Cattle Ranching Across the Grasslands

Before crop farming took over, the Pampas was synonymous with cattle. The region’s grazing lands supported enormous herds, and the iconic gaucho (the South American cowboy) became a symbol of Pampas culture. Ranching still occupies significant acreage, particularly in areas where the soil is less suited to row crops or where seasonal flooding limits cultivation. Argentina remains one of the world’s largest beef producers and exporters, with much of that production rooted in Pampas grasslands. Over time, though, the balance has shifted. Land that once supported free-ranging cattle has steadily been plowed for crops, pushing livestock operations to smaller areas or toward feedlot-style production.

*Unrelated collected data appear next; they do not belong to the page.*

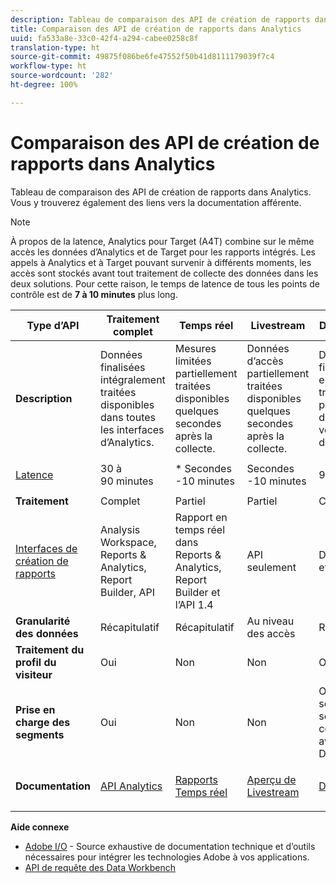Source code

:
 ```yaml
---
description: Tableau de comparaison des API de création de rapports dans Analytics. Vous y trouverez également des liens vers la documentation afférente.
title: Comparaison des API de création de rapports dans Analytics
uuid: fa533a8e-33c0-42f4-a294-cabee0258c8f
translation-type: ht
source-git-commit: 49875f086be6fe47552f50b41d8111179039f7c4
workflow-type: ht
source-wordcount: '282'
ht-degree: 100%

---
```



# Comparaison des API de création de rapports dans Analytics

Tableau de comparaison des API de création de rapports dans Analytics. Vous y trouverez également des liens vers la documentation afférente.

>[!NOTE]
>
>À propos de la latence, Analytics pour Target (A4T) combine sur le même accès les données d’Analytics et de Target pour les rapports intégrés. Les appels à Analytics et à Target pouvant survenir à différents moments, les accès sont stockés avant tout traitement de collecte des données dans les deux solutions. Pour cette raison, le temps de latence de tous les points de contrôle est de **7 à 10 minutes** plus long.

<table id="table_7AF4FD678D494063ADF459B3CBC3EF3F"> 
 <thead> 
  <tr> 
   <th colname="col1" class="entry"> Type d’API </th> 
   <th colname="col2" class="entry"> Traitement complet </th> 
   <th colname="col3" class="entry"> Temps réel </th> 
   <th colname="col4" class="entry"> Livestream </th> 
   <th colname="col5" class="entry"> Data Warehouse </th> 
  </tr> 
 </thead>
 <tbody> 
  <tr> 
   <td colname="col1"> <b>Description</b> </td> 
   <td colname="col2"> Données finalisées intégralement traitées disponibles dans toutes les interfaces d’Analytics. </td> 
   <td colname="col3"> Mesures limitées partiellement traitées disponibles quelques secondes après la collecte. </td> 
   <td colname="col4"> Données d’accès partiellement traitées disponibles quelques secondes après la collecte. </td> 
   <td colname="col5"> Données finalisées entièrement traitées utilisées pour l’extraction d’exportations volumineuses de données. </td> 
  </tr> 
  <tr> 
   <td colname="col1"> <p><a href="https://docs.adobe.com/content/help/fr-FR/analytics/technotes/latency.html"  > Latence</a> </p> </td> 
   <td colname="col2"> 30 à 90 minutes </td> 
   <td colname="col3"> * Secondes -10 minutes </td> 
   <td colname="col4"> Secondes -10 minutes </td> 
   <td colname="col5"> 90 minutes + </td> 
  </tr> 
  <tr> 
   <td colname="col1"> <b>Traitement</b> </td> 
   <td colname="col2"> Complet </td> 
   <td colname="col3"> Partiel </td> 
   <td colname="col4"> Partiel </td> 
   <td colname="col5"> Complet </td> 
  </tr> 
  <tr> 
   <td colname="col1"> <a href="https://docs.adobe.com/content/help/fr-FR/analytics/landing/home.html"  > Interfaces de création de rapports</a> </td> 
   <td colname="col2"> Analysis Workspace, Reports &amp; Analytics, Report Builder, API </td> 
   <td colname="col3"> Rapport en temps réel dans Reports &amp; Analytics, Report Builder et l’API 1.4 </td> 
   <td colname="col4"> API seulement </td> 
   <td colname="col5"> Data Warehouse et API </td> 
  </tr> 
  <tr> 
   <td colname="col1"> <b>Granularité des données</b> </td> 
   <td colname="col2"> Récapitulatif </td> 
   <td colname="col3"> Récapitulatif </td> 
   <td colname="col4"> Au niveau des accès </td> 
   <td colname="col5"> Récapitulatif </td> 
  </tr> 
  <tr> 
   <td colname="col1"> <b>Traitement du profil du visiteur</b> </td> 
   <td colname="col2"> Oui </td> 
   <td colname="col3"> Non </td> 
   <td colname="col4"> Non </td> 
   <td colname="col5"> Oui </td> 
  </tr> 
  <tr> 
   <td colname="col1"> <b>Prise en charge des segments</b> </td> 
   <td colname="col2"> Oui </td> 
   <td colname="col3"> Non </td> 
   <td colname="col4"> Non </td> 
   <td colname="col5"> Oui (mais seulement les segments compatibles avec Data Warehouse) </td> 
  </tr> 
   <tr> 
   <td colname="col1"> <b>Documentation</b> </td> 
   <td colname="col2"> <p> <a href="https://www.adobe.io/apis/experiencecloud/analytics/docs.html"  > API Analytics</a> </p> </td> 
   <td colname="col3"> <p> <a href="https://github.com/AdobeDocs/analytics-1.4-apis"  > Rapports Temps réel</a> </p> </td> 
   <td colname="col4"> <p> <a href="https://github.com/AdobeDocs/analytics-1.4-apis/blob/master/docs/live-stream-api/getting_started.md"  > Aperçu de Livestream</a> </p> </td> 
   <td colname="col5"> <p><a href="https://docs.adobe.com/content/help/fr-FR/analytics/export/data-warehouse/data-warehouse.html"  > Data Warehouse</a> </p> </td> 
  </tr> 
 </tbody> 
</table>

**Aide connexe**

* [Adobe I/O](https://www.adobe.io/) - Source exhaustive de documentation technique et d’outils nécessaires pour intégrer les technologies Adobe à vos applications.
* [API de requête des Data Workbench](https://marketing.adobe.com/developer/documentation/data-workbench-query-api/c-ins-qry-api)


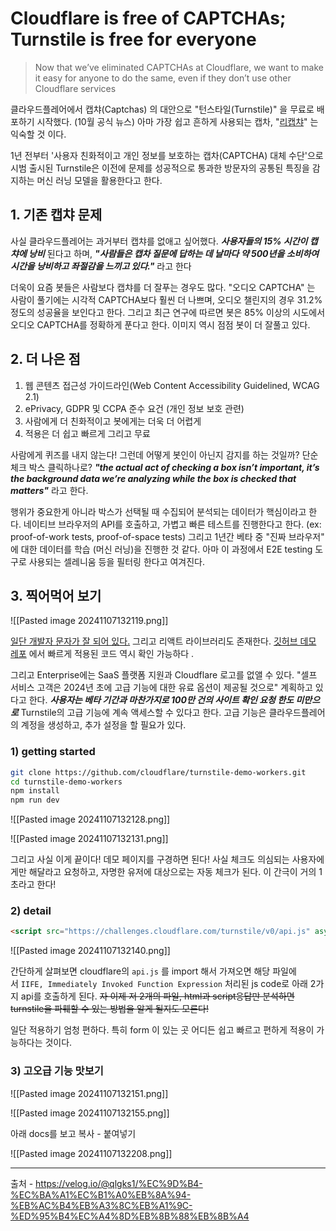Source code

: 



# Cloudflare is free of CAPTCHAs; Turnstile is free for everyone

> Now that we’ve eliminated CAPTCHAs at Cloudflare, we want to make it easy for anyone to do the same, even if they don’t use other Cloudflare services

클라우드플레어에서 캡챠(Captchas) 의 대안으로 "턴스타일(Turnstile)" 을 무료로 배포하기 시작했다. (10월 공식 뉴스) 아마 가장 쉽고 흔하게 사용되는 캡차, "[리캡챠](https://namu.wiki/w/reCAPTCHA)" 는 익숙할 것 이다.

1년 전부터 '사용자 친화적이고 개인 정보를 보호하는 캡차(CAPTCHA) 대체 수단'으로 시범 출시된 Turnstile은 이전에 문제를 성공적으로 통과한 방문자의 공통된 특징을 감지하는 머신 러닝 모델을 활용한다고 한다.

## 1. 기존 캡챠 문제

사실 클라우드플레어는 과거부터 캡챠를 없애고 싶어했다. **_사용자들의 15% 시간이 캡챠에 낭비_** 된다고 하며, **_"사람들은 캡차 질문에 답하는 데 날마다 약 500년을 소비하여 시간을 낭비하고 좌절감을 느끼고 있다."_** 라고 한다

더욱이 요즘 봇들은 사람보다 캡챠를 더 잘푸는 경우도 많다. "오디오 CAPTCHA" 는 사람이 풀기에는 시각적 CAPTCHA보다 훨씬 더 나쁘며, 오디오 챌린지의 경우 31.2% 정도의 성공율을 보인다고 한다. 그리고 최근 연구에 따르면 봇은 85% 이상의 시도에서 오디오 CAPTCHA를 정확하게 푼다고 한다. 이미지 역시 점점 봇이 더 잘풀고 있다. 



## 2. 더 나은 점

1. 웹 콘텐츠 접근성 가이드라인(Web Content Accessibility Guidelined, WCAG 2.1)
2. ePrivacy, GDPR 및 CCPA 준수 요건 (개인 정보 보호 관련)
3. 사람에게 더 친화적이고 봇에게는 더욱 더 어렵게
4. 적용은 더 쉽고 빠르게 그리고 무료

사람에게 퀴즈를 내지 않는다! 그런데 어떻게 봇인이 아닌지 감지를 하는 것일까? 단순 체크 박스 클릭하나로? **_"the actual act of checking a box isn’t important, it’s the background data we’re analyzing while the box is checked that matters"_** 라고 한다.

행위가 중요한게 아니라 박스가 선택될 때 수집되어 분석되는 데이터가 핵심이라고 한다. 네이티브 브라우저의 API를 호출하고, 가볍고 빠른 테스트를 진행한다고 한다. (ex: proof-of-work tests, proof-of-space tests) 그리고 1년간 베타 중 "진짜 브라우저" 에 대한 데이터를 학습 (머신 러닝)을 진행한 것 같다. 아마 이 과정에서 E2E testing 도구로 사용되는 셀레니움 등을 필터링 한다고 여겨진다.

## 3. 찍어먹어 보기


![[Pasted image 20241107132119.png]]

[일단 개발자 문자가 잘 되어 있다.](https://developers.cloudflare.com/turnstile/) 그리고 리액트 라이브러리도 존재한다. [깃허브 데모 레포](https://github.com/cloudflare/turnstile-demo-workers) 에서 빠르게 적용된 코드 역시 확인 가능하다 .

그리고 Enterprise에는 SaaS 플랫폼 지원과 Cloudflare 로고를 없앨 수 있다. "셀프 서비스 고객은 2024년 초에 고급 기능에 대한 유료 옵션이 제공될 것으로" 계획하고 있다고 한다. **_사용자는 베타 기간과 마찬가지로 100만 건의 사이트 확인 요청 한도 미만으로_** Turnstile의 고급 기능에 계속 액세스할 수 있다고 한다. 고급 기능은 클라우드플레어의 계정을 생성하고, 추가 설정을 할 필요가 있다.

### 1) getting started

```bash
git clone https://github.com/cloudflare/turnstile-demo-workers.git
cd turnstile-demo-workers
npm install
npm run dev
```


![[Pasted image 20241107132128.png]]



![[Pasted image 20241107132131.png]]



그리고 사실 이게 끝이다! 데모 페이지를 구경하면 된다! 사실 체크도 의심되는 사용자에게만 해달라고 요청하고, 자명한 유저에 대상으로는 자동 체크가 된다. 이 간극이 거의 1초라고 한다!

### 2) detail

```html
<script src="https://challenges.cloudflare.com/turnstile/v0/api.js" async defer></script>
```



![[Pasted image 20241107132140.png]]



간단하게 살펴보면 cloudflare의 `api.js` 를 import 해서 가져오면 해당 파일에서 `IIFE, Immediately Invoked Function Expression` 처리된 js code로 아래 2가지 api를 호출하게 된다. ~~자 이제 저 2개의 파일, html과 script응답만 분석하면 turnstile을 파훼할 수 있는 방법을 알게 될지도 모른다!~~

일단 적용하기 엄청 편하다. 특히 form 이 있는 곳 어디든 쉽고 빠르고 편하게 적용이 가능하다는 것이다.

### 3) 고오급 기능 맛보기


![[Pasted image 20241107132151.png]]



![[Pasted image 20241107132155.png]]


아래 docs를 보고 복사 - 붙여넣기

![[Pasted image 20241107132208.png]]






---

출처 - https://velog.io/@qlgks1/%EC%9D%B4-%EC%BA%A1%EC%B1%A0%EB%8A%94-%EB%AC%B4%EB%A3%8C%EB%A1%9C-%ED%95%B4%EC%A4%8D%EB%8B%88%EB%8B%A4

How Much the Pampas Drives Argentina’s Economy

Agriculture is the backbone of Argentina’s export economy, and the Pampas is where most of it happens. The agricultural sector accounts for 15.7% of the country’s GDP and 10.6% of tax revenues. Argentina is the world’s third-largest food exporter, and much of that food originates in the Pampas belt surrounding Buenos Aires. Export duties on agricultural products alone represent 2.1% of GDP, making farming not just an economic engine but a critical source of government revenue.

Modern Farming Practices

Farming in the Pampas looks quite different today than it did a generation ago. Nearly 95% of cropland in the region now uses no-till farming, a technique where seeds are planted directly into undisturbed soil rather than plowing fields before each season. No-till took off in the 1990s and became almost universal within two decades. The practice helps reduce erosion, retain soil moisture, and keep more carbon in the ground. It also cuts fuel costs since farmers make fewer passes with heavy equipment.

Cover cropping, where farmers plant non-harvest crops between seasons to protect and enrich the soil, is less well tracked. There is no reliable data on how widely cover crops are used across the Pampas, though interest in the practice is growing as farmers look for ways to maintain soil health after decades of intensive production.

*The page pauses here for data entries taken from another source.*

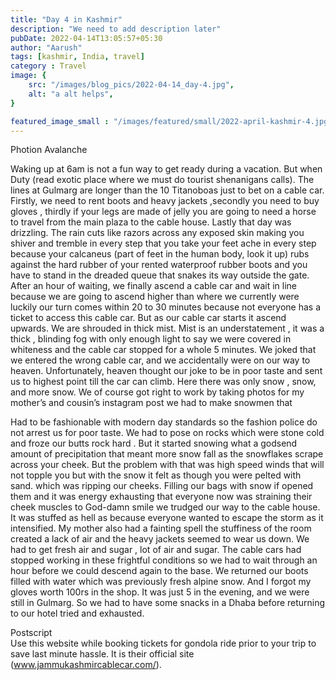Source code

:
 ```yaml
---
title: "Day 4 in Kashmir"
description: "We need to add description later"
pubDate: 2022-04-14T13:05:57+05:30
author: "Aarush"
tags: [kashmir, India, travel]
category : Travel
image: {
    src: "/images/blog_pics/2022-04-14_day-4.jpg",
    alt: "a alt helps",
}

featured_image_small : "/images/featured/small/2022-april-kashmir-4.jpg"
---
```

Photion Avalanche    

Waking up at 6am is not a fun way to get ready during a vacation. But when Duty (read exotic place where we must do tourist shenanigans  calls). The lines at Gulmarg are longer than the 10 Titanoboas just to bet on a cable car. Firstly, we need to rent boots and heavy jackets ,secondly you need to buy gloves , thirdly if your legs are made of jelly you are going to  need a horse to travel from the main plaza to the cable house. Lastly that day was drizzling. The rain cuts like razors across any exposed skin making you shiver and tremble  in every step that you take your feet ache in every step because your calcaneus (part of feet in the human body, look it up) rubs against the hard rubber of your rented waterproof rubber boots and you have to stand in the dreaded queue that snakes its way outside the gate. After an hour of waiting, we finally ascend a cable car and wait in line because we are going to ascend higher  than where we currently were luckily our turn comes within 20 to 30 minutes because not everyone has a ticket to access this cable car. But as our cable car starts it ascend upwards. We are shrouded in thick mist. Mist is an understatement , it was a thick , blinding fog with only enough light to say we were covered in whiteness and the cable car stopped for a whole 5 minutes. We joked that we entered the wrong cable car, and we accidentally were on our way to heaven. Unfortunately, heaven thought our joke to be in poor taste  and sent us to highest point till the car can climb. Here there was only snow , snow, and more snow. We of course got right to work by taking photos for my mother’s and cousin’s instagram post we had to make snowmen that    


Had to be fashionable with modern day standards so the fashion police do not arrest us for poor taste. We had to pose on rocks which were stone cold and froze our butts rock hard . But it started snowing what a godsend amount of precipitation that meant more snow fall as the snowflakes scrape across your cheek. But the problem with that was high speed winds that will not topple you but with the snow it felt as though you were pelted with sand. which was ripping our cheeks. Filling our bags with snow if opened them and it was energy exhausting that everyone now was straining their cheek muscles to God-damn smile we trudged our way to the cable house. It was stuffed as hell as because everyone wanted to escape the storm as it intensified. My mother also had a fainting spell the stuffiness of the room created a lack of air and the heavy jackets seemed to  wear us down. We had to get fresh air and sugar , lot of air and sugar. The cable cars had stopped working in  these frightful conditions so we had to wait through an hour before we could descend again to the base. We returned our boots filled with water which was previously fresh alpine snow. And I forgot my gloves worth 100rs in the shop. It was just  5 in the evening, and we were still in Gulmarg. So we had to have some snacks in a Dhaba before returning to our hotel  tried and exhausted.

Postscript   
Use this website while booking tickets for gondola ride prior to your trip to save last minute hassle. It is their official site (www.jammukashmircablecar.com/).

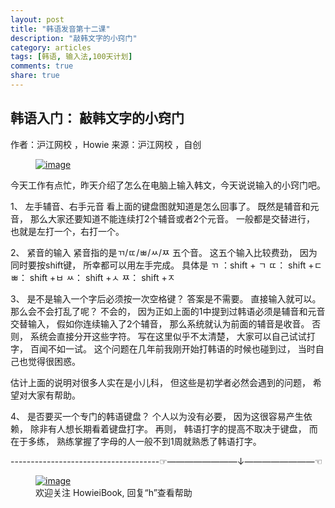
 ```yaml
---
layout: post
title: "韩语发音第十二课"
description: "敲韩文字的小窍门"
category: articles
tags: [韩语, 输入法,100天计划]
comments: true
share: true
---
```


韩语入门： 敲韩文字的小窍门
---
 作者：沪江网校 ，Howie 来源：沪江网校 ，自创


<figure >
    <a href="../../images/krInput.png"><img src="../../images/krInput.png" alt="image"></a>
     <figcaption>  </figcaption>
</figure>


今天工作有点忙，昨天介绍了怎么在电脑上输入韩文，今天说说输入的小窍门吧。

1、 左手辅音、右手元音
看上面的键盘图就知道是怎么回事了。 既然是辅音和元音， 那么大家还要知道不能连续打2个辅音或者2个元音。 一般都是交替进行， 也就是左打一个，右打一个。

2、 紧音的输入
紧音指的是ㄲ/ㄸ/ㅃ/ㅆ/ㅉ 五个音。 这五个输入比较费劲， 因为同时要按shift键， 所幸都可以用左手完成。 具体是
ㄲ ：shift + ㄱ
ㄸ： shift +ㄷ
ㅃ： shift +ㅂ
ㅆ： shift +ㅅ
ㅉ： shift +ㅈ

3、 是不是输入一个字后必须按一次空格键？
答案是不需要。 直接输入就可以。 那么会不会打乱了呢？ 不会的， 因为正如上面的1中提到过韩语必须是辅音和元音交替输入， 假如你连续输入了2个辅音， 那么系统就认为前面的辅音是收音。 否则， 系统会直接分开这些字符。 写在这里似乎不太清楚， 大家可以自己试试打字， 百闻不如一试。 这个问题在几年前我刚开始打韩语的时候也碰到过， 当时自己也觉得很困惑。

估计上面的说明对很多人实在是小儿科， 但这些是初学者必然会遇到的问题， 希望对大家有帮助。

4、 是否要买一个专门的韩语键盘？
个人以为没有必要， 因为这很容易产生依赖， 除非有人想长期看着键盘打字。 再则， 韩语打字的提高不取决于键盘， 而在于多练， 熟练掌握了字母的人一般不到1周就熟悉了韩语打字。

-------------------------------------☞————————↓————————☜
<figure >
    <a href="../../images/HowieiBook2D.jpg"><img src="../../images/HowieiBook2D.jpg" alt="image"></a>
    <figcaption> 欢迎关注 HowieiBook, 回复“h”查看帮助</figcaption>
</figure>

What Happened to the Native Grassland

The cost of all this productivity has been severe for the original ecosystem. The Pampas was once an enormous temperate grassland teeming with native grasses, wildflowers, and wildlife. Very little of that remains intact. In Brazil’s portion of the Pampa biome, only about 40% of the original vegetation still exists. Over the past decade alone, grassland area in the Brazilian Pampa shrank by 14%, replaced almost entirely by cropland and commercial tree plantations.

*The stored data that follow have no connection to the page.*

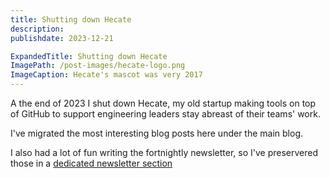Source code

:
 ```yaml
---
title: Shutting down Hecate
description: 
publishdate: 2023-12-21

ExpandedTitle: Shutting down Hecate
ImagePath: /post-images/hecate-logo.png
ImageCaption: Hecate's mascot was very 2017
---
```

A the end of 2023 I shut down Hecate, my old startup making tools on top of GitHub to support engineering leaders stay abreast of their teams' work.

I've migrated the most interesting blog posts here under the main blog.

I also had a lot of fun writing the fortnightly newsletter, so I've preservered those in a [dedicated newsletter section](/hecate-newsletters)
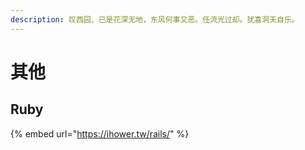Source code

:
 ```yaml
---
description: 叹西园、已是花深无地，东风何事又恶。任流光过却。犹喜洞天自乐。
---
```


# 其他

## Ruby

{% embed url="https://ihower.tw/rails/" %}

Projections suggest the conversion will continue. Agricultural expansion models estimate that farming could cover more than 80% of the Pampa biome by the year 2100. Protected areas within the region are expected to face four times more pressure from agricultural activity than they do today. The Pampas grassland is considered one of the most endangered biomes in South America precisely because it is so valuable for farming: the same fertile soil that makes it productive makes conservation economically difficult.